[Items listed in a dataset]
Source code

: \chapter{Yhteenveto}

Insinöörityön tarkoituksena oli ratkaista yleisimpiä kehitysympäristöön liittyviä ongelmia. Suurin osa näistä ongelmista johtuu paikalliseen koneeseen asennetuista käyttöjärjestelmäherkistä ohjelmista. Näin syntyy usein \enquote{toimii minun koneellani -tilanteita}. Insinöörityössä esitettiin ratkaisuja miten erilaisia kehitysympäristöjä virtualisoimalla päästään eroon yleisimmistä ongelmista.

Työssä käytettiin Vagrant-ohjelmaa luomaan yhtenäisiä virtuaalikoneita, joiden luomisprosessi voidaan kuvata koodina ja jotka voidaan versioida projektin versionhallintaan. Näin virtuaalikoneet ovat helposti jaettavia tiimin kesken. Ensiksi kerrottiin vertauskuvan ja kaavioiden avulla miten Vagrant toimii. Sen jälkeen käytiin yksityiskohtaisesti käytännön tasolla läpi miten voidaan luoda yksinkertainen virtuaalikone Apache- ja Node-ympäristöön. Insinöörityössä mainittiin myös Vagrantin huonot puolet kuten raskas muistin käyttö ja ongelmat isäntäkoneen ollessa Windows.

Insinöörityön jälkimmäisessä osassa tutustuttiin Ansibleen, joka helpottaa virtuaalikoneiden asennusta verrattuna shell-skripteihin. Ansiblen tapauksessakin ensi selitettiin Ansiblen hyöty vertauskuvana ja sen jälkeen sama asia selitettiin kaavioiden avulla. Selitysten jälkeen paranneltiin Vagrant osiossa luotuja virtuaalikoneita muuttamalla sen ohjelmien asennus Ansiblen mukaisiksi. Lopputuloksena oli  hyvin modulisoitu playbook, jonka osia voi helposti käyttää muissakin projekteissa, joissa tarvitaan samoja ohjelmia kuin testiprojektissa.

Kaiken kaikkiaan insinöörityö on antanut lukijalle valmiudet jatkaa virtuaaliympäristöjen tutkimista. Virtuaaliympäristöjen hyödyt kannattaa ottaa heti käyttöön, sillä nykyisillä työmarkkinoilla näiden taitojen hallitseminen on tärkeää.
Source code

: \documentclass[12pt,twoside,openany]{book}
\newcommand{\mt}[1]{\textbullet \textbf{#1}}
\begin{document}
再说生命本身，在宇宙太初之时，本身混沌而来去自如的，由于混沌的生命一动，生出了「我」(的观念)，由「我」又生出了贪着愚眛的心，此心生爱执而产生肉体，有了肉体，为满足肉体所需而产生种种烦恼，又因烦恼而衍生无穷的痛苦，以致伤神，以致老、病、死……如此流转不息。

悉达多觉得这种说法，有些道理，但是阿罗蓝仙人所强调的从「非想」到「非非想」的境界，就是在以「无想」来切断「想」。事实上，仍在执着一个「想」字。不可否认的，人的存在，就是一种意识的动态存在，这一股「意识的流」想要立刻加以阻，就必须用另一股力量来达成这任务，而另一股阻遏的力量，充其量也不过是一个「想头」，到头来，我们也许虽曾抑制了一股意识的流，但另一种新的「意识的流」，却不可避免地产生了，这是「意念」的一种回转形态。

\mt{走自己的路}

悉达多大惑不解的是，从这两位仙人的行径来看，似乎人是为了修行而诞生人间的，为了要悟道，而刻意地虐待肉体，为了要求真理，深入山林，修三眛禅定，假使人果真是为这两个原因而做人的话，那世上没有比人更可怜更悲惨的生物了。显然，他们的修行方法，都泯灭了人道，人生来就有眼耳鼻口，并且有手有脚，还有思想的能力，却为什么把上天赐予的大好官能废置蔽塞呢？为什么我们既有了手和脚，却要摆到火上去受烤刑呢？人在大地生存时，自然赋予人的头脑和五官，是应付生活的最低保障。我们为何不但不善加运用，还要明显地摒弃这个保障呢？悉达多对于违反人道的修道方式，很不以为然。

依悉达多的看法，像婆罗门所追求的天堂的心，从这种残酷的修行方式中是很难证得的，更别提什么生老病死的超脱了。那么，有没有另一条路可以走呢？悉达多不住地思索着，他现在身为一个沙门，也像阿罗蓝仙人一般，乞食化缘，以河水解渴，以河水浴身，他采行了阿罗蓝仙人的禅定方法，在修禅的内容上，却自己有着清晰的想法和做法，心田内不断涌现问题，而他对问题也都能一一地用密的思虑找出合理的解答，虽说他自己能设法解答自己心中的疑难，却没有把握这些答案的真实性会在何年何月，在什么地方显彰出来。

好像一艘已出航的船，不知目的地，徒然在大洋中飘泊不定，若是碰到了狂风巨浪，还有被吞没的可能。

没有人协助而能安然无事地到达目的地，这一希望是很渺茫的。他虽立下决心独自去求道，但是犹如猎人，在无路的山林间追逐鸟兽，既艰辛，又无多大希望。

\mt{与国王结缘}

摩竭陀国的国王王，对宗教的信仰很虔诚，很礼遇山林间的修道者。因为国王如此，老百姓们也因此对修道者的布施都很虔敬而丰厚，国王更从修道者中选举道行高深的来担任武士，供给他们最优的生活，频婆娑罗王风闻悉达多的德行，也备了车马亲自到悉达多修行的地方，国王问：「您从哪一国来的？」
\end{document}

**Exercise details**.
The answer consists of every line above in which the word "Insinöörityössä" occurs.

**Exercise response**.
Insinöörityön tarkoituksena oli ratkaista yleisimpiä kehitysympäristöön liittyviä ongelmia. Suurin osa näistä ongelmista johtuu paikalliseen koneeseen asennetuista käyttöjärjestelmäherkistä ohjelmista. Näin syntyy usein \enquote{toimii minun koneellani -tilanteita}. Insinöörityössä esitettiin ratkaisuja miten erilaisia kehitysympäristöjä virtualisoimalla päästään eroon yleisimmistä ongelmista.
Työssä käytettiin Vagrant-ohjelmaa luomaan yhtenäisiä virtuaalikoneita, joiden luomisprosessi voidaan kuvata koodina ja jotka voidaan versioida projektin versionhallintaan. Näin virtuaalikoneet ovat helposti jaettavia tiimin kesken. Ensiksi kerrottiin vertauskuvan ja kaavioiden avulla miten Vagrant toimii. Sen jälkeen käytiin yksityiskohtaisesti käytännön tasolla läpi miten voidaan luoda yksinkertainen virtuaalikone Apache- ja Node-ympäristöön. Insinöörityössä mainittiin myös Vagrantin huonot puolet kuten raskas muistin käyttö ja ongelmat isäntäkoneen ollessa Windows.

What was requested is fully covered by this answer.